→ DATA PROVIDED:

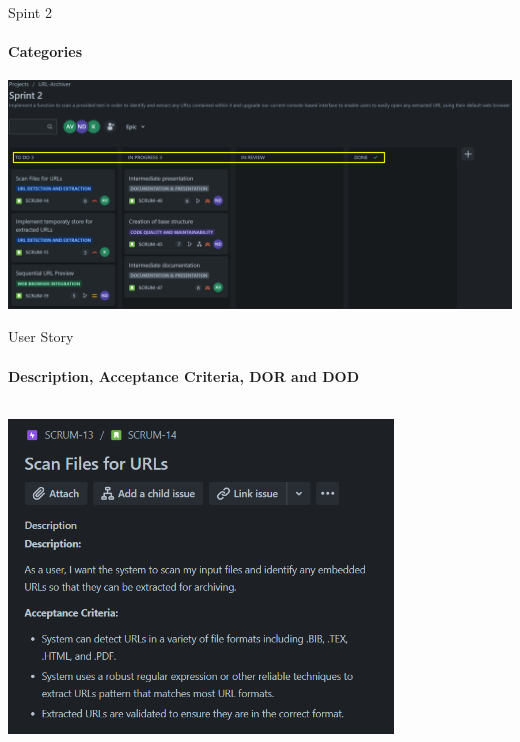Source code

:\documentclass[
    ngerman,%
    authorontitle=true,
]{bfhbeamer}
\begin{document}
    \begin{frame}{Spint 2}
        \framesubtitle{Categories}
        \includegraphics[width=1\textwidth]{pictures/sprint_2_cat}
    \end{frame}

    \begin{frame}{User Story}
        \framesubtitle{Description, Acceptance Criteria, DOR and DOD}
        \begin{columns}
            \begin{column}{0.6\textwidth}
                \begin{center}
                    \includegraphics[width=0.8\textwidth]{pictures/user_story_1}
                \end{center}
            \end{column}
            \begin{column}{0.4\textwidth}
                \begin{center}

\end{center}
\end{column}
\end{columns}
\end{frame}
\end{document}
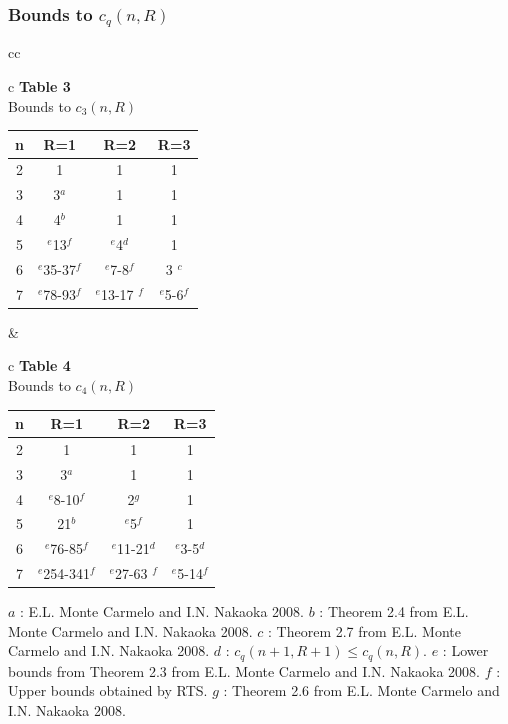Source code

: \documentclass{beamer}
\begin{document}
\begin{frame}
  \frametitle{Bounds to $c_{q}(n,R)$}
{
\scriptsize



\begin{tabular}{cc}
\begin{tabular}{c}
\textbf{Table 3} \\
\newline
Bounds to $c_{3}(n,R)$ \\
\begin{tabular}{|c|c|c|c|}
\hline n & R=1 & R=2 & R=3 \\ \hline
2 & 1 & 1 & 1 \\
3 & 3$^{a}$ & 1 & 1 \\
4 & 4$^{b}$ & 1 & 1 \\
5 & $^{e}$13$^{f}$ & $^{e}$4$^{d}$ & 1 \\
6 & $^{e}$35-37$^{f}$ & $^{e}$7-8$^{f}$ & 3 $^{c}$ \\
7 & $^{e}$78-93$^{f}$ & $^{e}$13-17 $^{f}$ & $^{e}$5-6$^{f}$ \\
\hline
\end{tabular}%
\end{tabular}%
\newline
&
\begin{tabular}{c}
\textbf{Table 4} \\
\newline
Bounds to $c_{4}(n,R)$ \\
\begin{tabular}{|c|c|c|c|}
\hline n & R=1 & R=2 & R=3 \\ \hline
2 & 1 & 1 & 1 \\
3 & 3$^{a}$ & 1 & 1 \\
4 & $^{e}$8-10$^{f}$ & 2$^{g}$ & 1 \\
5 & 21$^{b}$ & $^{e}$5$^{f}$ & 1 \\
6 & $^{e}$76-85$^{f}$ & $^{e}$11-21$^{d}$ & $^{e}$3-5$^{d}$ \\
7 & $^{e}$254-341$^{f}$ & $^{e}$27-63 $^{f}$ & $^{e}$5-14$^{f}$ \\
\hline
\end{tabular}%
\end{tabular}%
\end{tabular}
\newline
\newline
{
\scriptsize

$a$ : E.L. Monte Carmelo and I.N. Nakaoka 2008.\newline
$b$ : Theorem 2.4 from E.L. Monte Carmelo and I.N. Nakaoka 2008.\newline
$c$ : Theorem 2.7 from E.L. Monte Carmelo and I.N. Nakaoka 2008.\newline
$d$ : $c_q(n+1,R+1) \leq c_q(n,R)$.\newline
$e$ : Lower bounds from Theorem 2.3 from E.L. Monte Carmelo and I.N. Nakaoka 2008.\newline
$f$ : Upper bounds obtained by RTS.\newline
$g$ : Theorem 2.6 from E.L. Monte Carmelo and I.N. Nakaoka 2008.\newline
}

}
\end{frame}
\end{document}
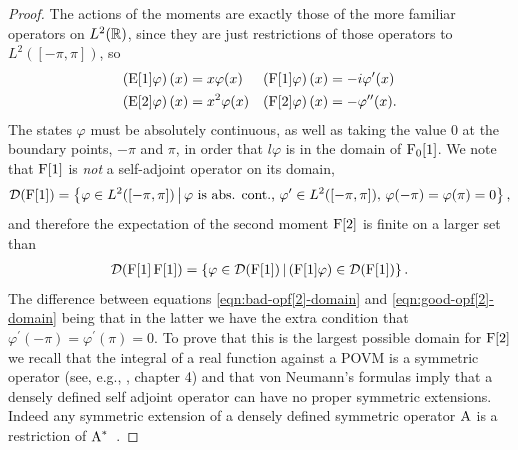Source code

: \begin{proof}
The actions of the moments are exactly those of the more familiar operators on $L^2(\mathbb{R})$, since they are just restrictions of those operators to $L^2([-\pi,\pi])$, so
\begin{align}
  \left(\operatorname{E}[1]\varphi\right)(x) &= x\varphi(x) & \left(\operatorname{F}[1]\varphi\right)(x) &= -i\varphi^\prime(x)\\
  \left(\operatorname{E}[2]\varphi\right)(x) &= x^2\varphi(x) & \left(\operatorname{F}[2]\varphi\right)(x) &= -\varphi^{\prime\prime}(x). 
\end{align}
The states $\varphi$ must be absolutely continuous, as well as taking the value $0$ at the boundary points, $-\pi$ and $\pi$, in order that $l\varphi$ is in the domain of $\operatorname{F}_0[1]$. We note that $\operatorname{F}[1]$ is \emph{not} a self-adjoint operator on its domain,
\begin{align}
  \mathcal{D}(\operatorname{F}[1]) = \left\{\varphi\in L^2([-\pi,\pi])\, \middle|\, \varphi \text{ is abs. cont., } \varphi^\prime\in L^2([-\pi,\pi]),\, \varphi(-\pi) = \varphi(\pi) = 0\right\},
\end{align}
and therefore the expectation of the second moment $\operatorname{F}[2]$ is finite on a larger set than 
\begin{align}\label{eqn:bad-opf[2]-domain}
  \mathcal{D}(\operatorname{F}[1]\operatorname{F}[1]) = \left\{\varphi\in\mathcal{D}(\operatorname{F}[1])\,\middle|\,\left(\operatorname{F}[1]\varphi\right)\in\mathcal{D}(\operatorname{F}[1])\right\}.
\end{align}
The difference between equations \eqref{eqn:bad-opf[2]-domain} and \eqref{eqn:good-opf[2]-domain} being that in the latter we have the extra condition that $\varphi^\prime(-\pi) = \varphi^\prime(\pi) = 0$. To prove that this is the largest possible domain for $\operatorname{F}[2]$ we recall that the integral of a real function against a POVM is a symmetric operator (see, e.g., \cite{quantum-measurement-busch-et-al}, chapter 4) and that von Neumann's formulas imply that a densely defined self adjoint operator can have no proper symmetric extensions. Indeed any symmetric extension of a densely defined symmetric operator $\operatorname{A}$ is a restriction of $\operatorname{A}^*$~\cite{akhiezer-glazman-lin-ops-hilb-space}.


\end{proof}
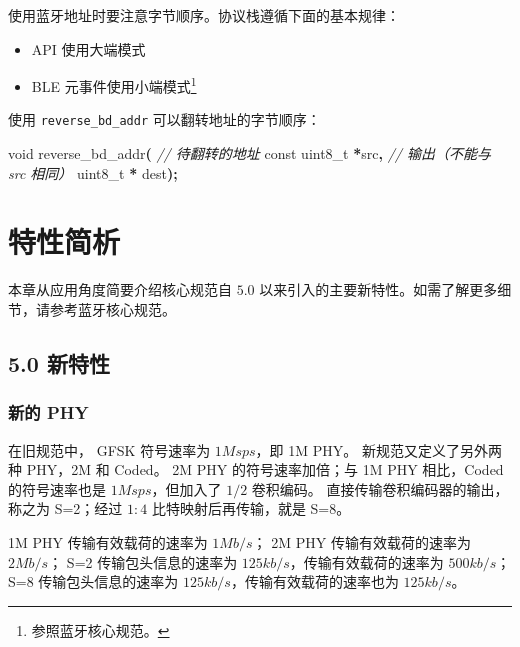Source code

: \documentclass[
  12pt,
]{book}
\newenvironment{Shaded}{\begin{snugshade}}{\end{snugshade}}
\newcommand{\CommentTok}[1]{\textcolor[rgb]{0.56,0.35,0.01}{\textit{#1}}}
\newcommand{\DataTypeTok}[1]{\textcolor[rgb]{0.13,0.29,0.53}{#1}}
\newcommand{\NormalTok}[1]{#1}
\newcommand{\OperatorTok}[1]{\textcolor[rgb]{0.81,0.36,0.00}{\textbf{#1}}}
\providecommand{\tightlist}{%
  \setlength{\itemsep}{0pt}\setlength{\parskip}{0pt}}
\begin{document}
使用蓝牙地址时要注意字节顺序。协议栈遵循下面的基本规律：

\begin{itemize}
\tightlist
\item
  API 使用大端模式
\item
  BLE 元事件使用小端模式\footnote{参照蓝牙核心规范。}
\end{itemize}

使用 \texttt{reverse\_bd\_addr} 可以翻转地址的字节顺序：

\begin{Shaded}
\begin{Highlighting}[]
\DataTypeTok{void}\NormalTok{ reverse\_bd\_addr}\OperatorTok{(}
    \CommentTok{// 待翻转的地址}
    \DataTypeTok{const} \DataTypeTok{uint8\_t} \OperatorTok{*}\NormalTok{src}\OperatorTok{,}
    \CommentTok{// 输出（不能与 src 相同）}
    \DataTypeTok{uint8\_t} \OperatorTok{*}\NormalTok{ dest}\OperatorTok{);}
\end{Highlighting}
\end{Shaded}

\hypertarget{ch-features}{%
\chapter{特性简析}\label{ch-features}}

本章从应用角度简要介绍核心规范自 \(5.0\) 以来引入的主要新特性。如需了解更多细节，请参考蓝牙核心规范。

\hypertarget{ux65b0ux7279ux6027}{%
\section{5.0 新特性}\label{ux65b0ux7279ux6027}}

\hypertarget{ux65b0ux7684-phy}{%
\subsection{新的 PHY}\label{ux65b0ux7684-phy}}

在旧规范中， GFSK 符号速率为 \(1 M sps\)，即 1M PHY。
新规范又定义了另外两种 PHY，2M 和 Coded。
2M PHY 的符号速率加倍；与 1M PHY 相比，Coded 的符号速率也是 \(1 M sps\)，但加入了 \(1/2\) 卷积编码。
直接传输卷积编码器的输出，称之为 S=2；经过 \(1:4\) 比特映射后再传输，就是 S=8。

1M PHY 传输有效载荷的速率为 \(1Mb/s\)；
2M PHY 传输有效载荷的速率为 \(2Mb/s\)；
S=2 传输包头信息的速率为 \(125kb/s\)，传输有效载荷的速率为 \(500kb/s\)；
S=8 传输包头信息的速率为 \(125kb/s\)，传输有效载荷的速率也为 \(125kb/s\)。
\end{document}
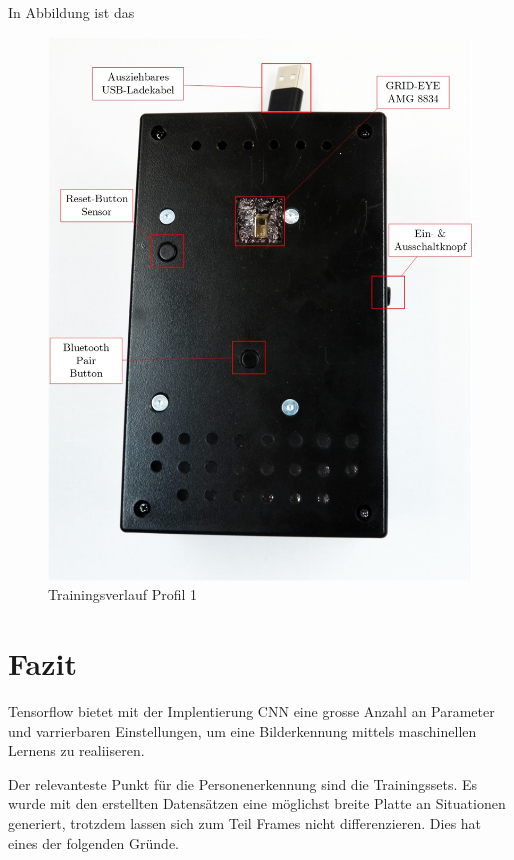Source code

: In Abbildung ist das 


\begin{figure}[H]
	\centering
	\caption{Trainingsverlauf Profil 1}
	\label{fig:Echtzeitmesseinheit}
	\includegraphics[width=1.0\linewidth]{fig/Echtzeitmessgeraet.jpg}
\end{figure}




\section{Fazit}

Tensorflow bietet mit der Implentierung \ac{CNN} eine grosse Anzahl an Parameter und varrierbaren Einstellungen, um eine Bilderkennung mittels maschinellen Lernens zu realiiseren. 

Der relevanteste Punkt für die Personenerkennung sind die Trainingssets. Es wurde mit den erstellten Datensätzen eine möglichst breite Platte an Situationen generiert, trotzdem lassen sich zum Teil Frames nicht differenzieren. Dies hat eines der folgenden Gründe.

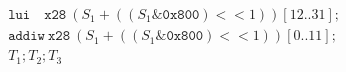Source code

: \begin{align*}
  &\texttt{lui  }\ \ \ 
    \texttt{x28}\ 
    (S_1 + ((S_1 \& \texttt{0x800}) << 1))[12..31];\\
  &\texttt{addiw}\ 
    \texttt{x28}\ 
    (S_1 + ((S_1 \& \texttt{0x800}) << 1))[0..11];\\
  &T_1; T_2; T_3 
\end{align*}
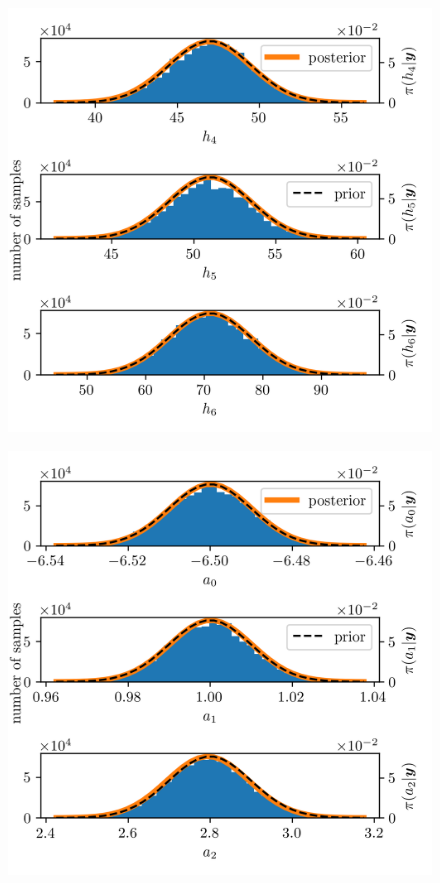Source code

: \begin{figure}[ht!]
	\centering
	\includegraphics{PHdPTPost1.png}
	\caption[]{}
	\label{fig:}
\end{figure}
\begin{figure}[ht!]
	\centering
	\includegraphics{PHdPTPost2.png}
	\caption[]{}
	\label{fig:}
\end{figure}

→ TASK BRIEF: Take the line with "Der relevanteste Punkt" and each line after it through the end of the material above, and reproduce them exactly, both ends included, without pictures.

→ WRITTEN RESPONSE:
Der relevanteste Punkt für die Personenerkennung sind die Trainingssets. Es wurde mit den erstellten Datensätzen eine möglichst breite Platte an Situationen generiert, trotzdem lassen sich zum Teil Frames nicht differenzieren. Dies hat eines der folgenden Gründe.

Source code

: \begin{align*}
  &\texttt{lui  }\ \ \ 
    \texttt{x28}\ 
    (S_1 + ((S_1 \& \texttt{0x800}) << 1))[12..31];\\
  &\texttt{addiw}\ 
    \texttt{x28}\ 
    (S_1 + ((S_1 \& \texttt{0x800}) << 1))[0..11];\\
  &T_1; T_2; T_3 
\end{align*}
Source code

: \begin{figure}[ht!]
	\centering
	\includegraphics{PHdPTPost1.png}
	\caption[]{}
	\label{fig:}
\end{figure}
\begin{figure}[ht!]
	\centering
	\includegraphics{PHdPTPost2.png}
	\caption[]{}
	\label{fig:}
\end{figure}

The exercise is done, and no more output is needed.